La guerra de invasión que Rusia lanzó en Ucrania hace poco más de un mes está relacionada sin duda con el deterioro de la relación entre Washington y Moscú, concretamente con el empecinamiento de Estados Unidos de ampliar hacia el este la Organización del Tratado del Atlántico Norte (OTAN) y de rodear las fronteras occidentales rusas mediante un enorme aparato militar, medidas que, tras el derrumbe de la Unión Soviética y el fin de la guerra fría, no tenían ninguna razón de ser. Sin afán de justificar una guerra que es ciertamente injustificable, la violenta incursión ordenada por el Kremlin en el territorio ucranio es una respuesta a ese afán, continuado por sucesivos ocupantes de la Casa Blanca, de mantener a Rusia en jaque permanente.
Ahora, para entender el conflicto es necesario asumir que éste se desarrolla en cuando menos tres pistas distintas: la de los vínculos entre Ucrania y Rusia –de una enorme complejidad histórica, por cierto–, la de la relación entre Rusia y Europa y la de la correlación entre Moscú y Washington.
Al calor de la invasión de Ucrania, este tercer ámbito, de suyo conflictivo, ha alcanzado un alarmante nivel de tensión, debido a las destempladas reacciones de la Casa Blanca, las cuales, lejos de colocar la guerra en su justa dimensión y de contribuir a una solución pacífica, lo han internacionalizado y amenazan con llevarlo a una escalada bélica sin precedente que podría arrastrar a buena parte del planeta.
Más allá de los señalamientos sobre el apoyo otorgado por la Casa Blanca a los sectores rusófobos en la propia Ucrania y de las evidentes presiones al resto de los países –incluido México– para que adopten en contra de Rusia diversas medidas hostiles, es preocupante el tono de desmesurada agresión con que el presidente Joe Biden ha estado refiriéndose al gobierno de Moscú y, particularmente, a su homólogo ruso.

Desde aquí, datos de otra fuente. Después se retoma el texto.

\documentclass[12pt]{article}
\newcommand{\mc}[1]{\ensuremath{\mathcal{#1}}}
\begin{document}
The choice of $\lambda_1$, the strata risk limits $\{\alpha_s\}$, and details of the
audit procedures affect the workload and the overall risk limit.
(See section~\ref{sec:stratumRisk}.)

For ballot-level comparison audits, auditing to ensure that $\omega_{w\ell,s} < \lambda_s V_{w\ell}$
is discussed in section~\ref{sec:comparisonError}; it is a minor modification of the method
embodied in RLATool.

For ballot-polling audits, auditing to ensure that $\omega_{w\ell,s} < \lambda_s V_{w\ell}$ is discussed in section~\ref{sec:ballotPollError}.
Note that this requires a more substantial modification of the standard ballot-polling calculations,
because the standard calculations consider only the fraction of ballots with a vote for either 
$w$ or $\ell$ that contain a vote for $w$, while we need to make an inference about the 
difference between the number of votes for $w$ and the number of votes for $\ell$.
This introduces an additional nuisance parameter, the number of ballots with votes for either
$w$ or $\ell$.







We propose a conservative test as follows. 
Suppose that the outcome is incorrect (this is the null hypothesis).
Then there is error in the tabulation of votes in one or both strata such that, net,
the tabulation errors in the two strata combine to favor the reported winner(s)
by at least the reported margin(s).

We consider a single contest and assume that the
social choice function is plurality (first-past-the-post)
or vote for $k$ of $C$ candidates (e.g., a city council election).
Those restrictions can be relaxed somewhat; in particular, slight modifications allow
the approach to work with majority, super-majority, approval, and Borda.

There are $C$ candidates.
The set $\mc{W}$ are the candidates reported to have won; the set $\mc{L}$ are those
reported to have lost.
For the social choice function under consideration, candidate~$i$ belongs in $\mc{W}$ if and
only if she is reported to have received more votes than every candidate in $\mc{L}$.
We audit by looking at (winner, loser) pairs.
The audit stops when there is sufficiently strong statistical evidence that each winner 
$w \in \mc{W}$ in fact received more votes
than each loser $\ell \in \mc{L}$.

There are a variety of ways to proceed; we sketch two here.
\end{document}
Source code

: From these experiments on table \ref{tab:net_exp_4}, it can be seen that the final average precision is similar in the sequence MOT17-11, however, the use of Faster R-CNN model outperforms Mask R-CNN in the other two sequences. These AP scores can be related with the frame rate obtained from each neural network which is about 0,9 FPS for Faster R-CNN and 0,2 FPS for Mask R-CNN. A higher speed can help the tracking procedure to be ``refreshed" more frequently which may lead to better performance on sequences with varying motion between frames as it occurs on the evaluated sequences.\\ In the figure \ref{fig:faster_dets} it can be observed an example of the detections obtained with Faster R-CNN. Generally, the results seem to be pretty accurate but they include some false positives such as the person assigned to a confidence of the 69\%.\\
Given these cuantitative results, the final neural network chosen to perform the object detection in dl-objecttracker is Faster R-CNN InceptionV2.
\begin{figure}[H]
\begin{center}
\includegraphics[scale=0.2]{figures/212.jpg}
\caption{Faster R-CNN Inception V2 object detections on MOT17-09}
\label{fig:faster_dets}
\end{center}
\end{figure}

El sábado, durante su visita a Polonia, el mandatario estadunidense no vaciló en llamar “carnicero” a Vladimir Putin ni en afirmar que “este hombre no debe seguir en el poder”.
Un día después, el secretario de Estado, Antony Blinken, buscó atemperar lo dicho por su jefe, afirmó que lo que éste quiso decir fue que “Putin no debe tener el poder de emprender una guerra” y aseguró que “no tenemos una estrategia de cambio de régimen en Rusia”. Sin embargo, el agresivo discurso del mandatario estadunidense de seguro no va a disipar las dudas del Kremlin sobre las intenciones de la Casa Blanca para con el gobierno moscovita, justamente la clase de factores que explican en buena medida la orden de ataque contra Ucrania emitida por Putin en febrero pasado.
Independientemente de la deplorable guerra en curso entre las repúblicas ex soviéticas, es sin duda una insensatez llevar los intercambios declarativos entre dos estados poseedores de miles de armas nucleares al ámbito de los exabruptos y las bravuconadas. Por un elemental sentido de responsabilidad, es urgente que Washington y Moscú eviten que la invasión rusa a Ucrania contamine el conjunto de su relación bilateral y restauren condiciones de comunicación propicias para resolver de manera pacífica el conflicto mencionado y otros que provocan destrucción, sufrimiento y muerte en diversos puntos del planeta.